Jackie Opel treat for guest
THE SPIRIT of Jackie Opel must have been hovering in the Frank Collymore Hall on Wednesday night as Edwin Yearwood ignited the hall with a performance that rekindled memories of vintage Opel.
Appearing in a line-up of veterans brought together to entertain the audience at the end of the 17th annual Sir Arthur Lewis Distinguished Lecture, Yearwood paid tribute to the late king of spouge.
The Adrian “Boo” Husbands-led band backing him, infused the kind of energy Jackie Opel gave to the unique beat created by the Barbadian whom people still believe never received the recognition he deserved for his music.
Yearwood belted out the Jackie Opel classics Cry Me a River and You’re No Good in inimitable style and the younger singer’s voice bore reflections of the power of Opel’s.
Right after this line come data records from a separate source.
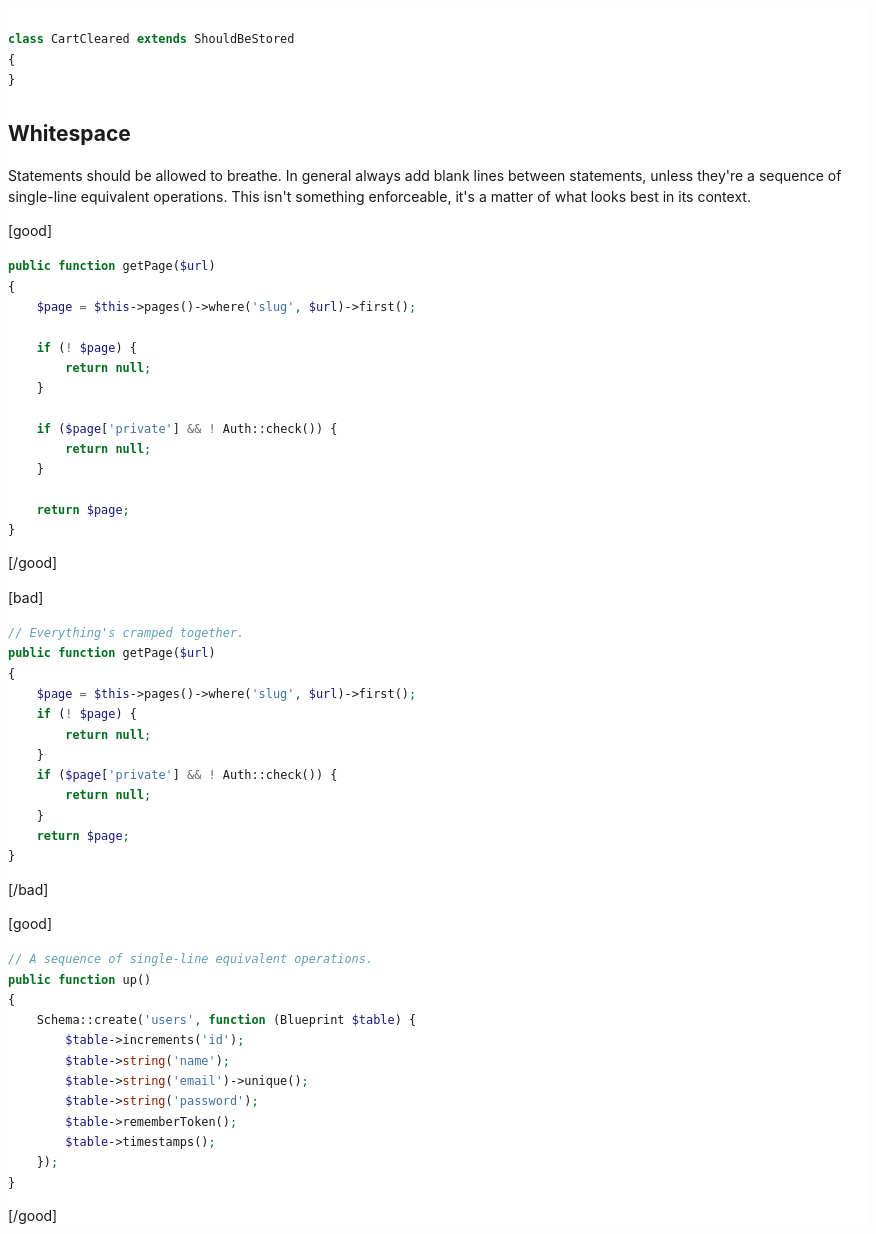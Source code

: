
 ```php

class CartCleared extends ShouldBeStored
{
}
```

## Whitespace

Statements should be allowed to breathe. In general always add blank lines between statements, unless they're a sequence of single-line equivalent operations. This isn't something enforceable, it's a matter of what looks best in its context.

[good]
```php
public function getPage($url)
{
    $page = $this->pages()->where('slug', $url)->first();

    if (! $page) {
        return null;
    }

    if ($page['private'] && ! Auth::check()) {
        return null;
    }

    return $page;
}
```
[/good]

[bad]
```php
// Everything's cramped together.
public function getPage($url)
{
    $page = $this->pages()->where('slug', $url)->first();
    if (! $page) {
        return null;
    }
    if ($page['private'] && ! Auth::check()) {
        return null;
    }
    return $page;
}
```
[/bad]

[good]
```php
// A sequence of single-line equivalent operations.
public function up()
{
    Schema::create('users', function (Blueprint $table) {
        $table->increments('id');
        $table->string('name');
        $table->string('email')->unique();
        $table->string('password');
        $table->rememberToken();
        $table->timestamps();
    });
}
```
[/good]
So compulsive was the performance, it set one member of the audience dancing in the aisle while others bounced to the rhythm in their seats, while ecstatically punching the air with raised hands.
The entertainment segment was intended to lighten the atmosphere after a heavy academic presentation and master of ceremonies for this part of the evening’s programme, Smokey Burke, came on stage promising a great show. He delivered, drawing from his own repertoire to sing Why I Sing Calypso and his classic Help me Love, and also introduced the line-up of veteran entertainers.
When she sashayed on to the stage, there was high expectancy that she would sing her popular song Kim, but instead, TC chose to rock the place with two other songs, Who’s To Blame and I’m Sorry. As she is known to do, she worked the stage and her raspy voice reverberated throughout the hall.
Adrian Clarke kept up the tempo with the spouge number Another Try made popular by Mike Thompson and Lunar 7 and the calypso The Melody.
With spoken word artist Adrian Greene performing one of jewels, the SALISES guests were treated to a package of real Bajan entertainment.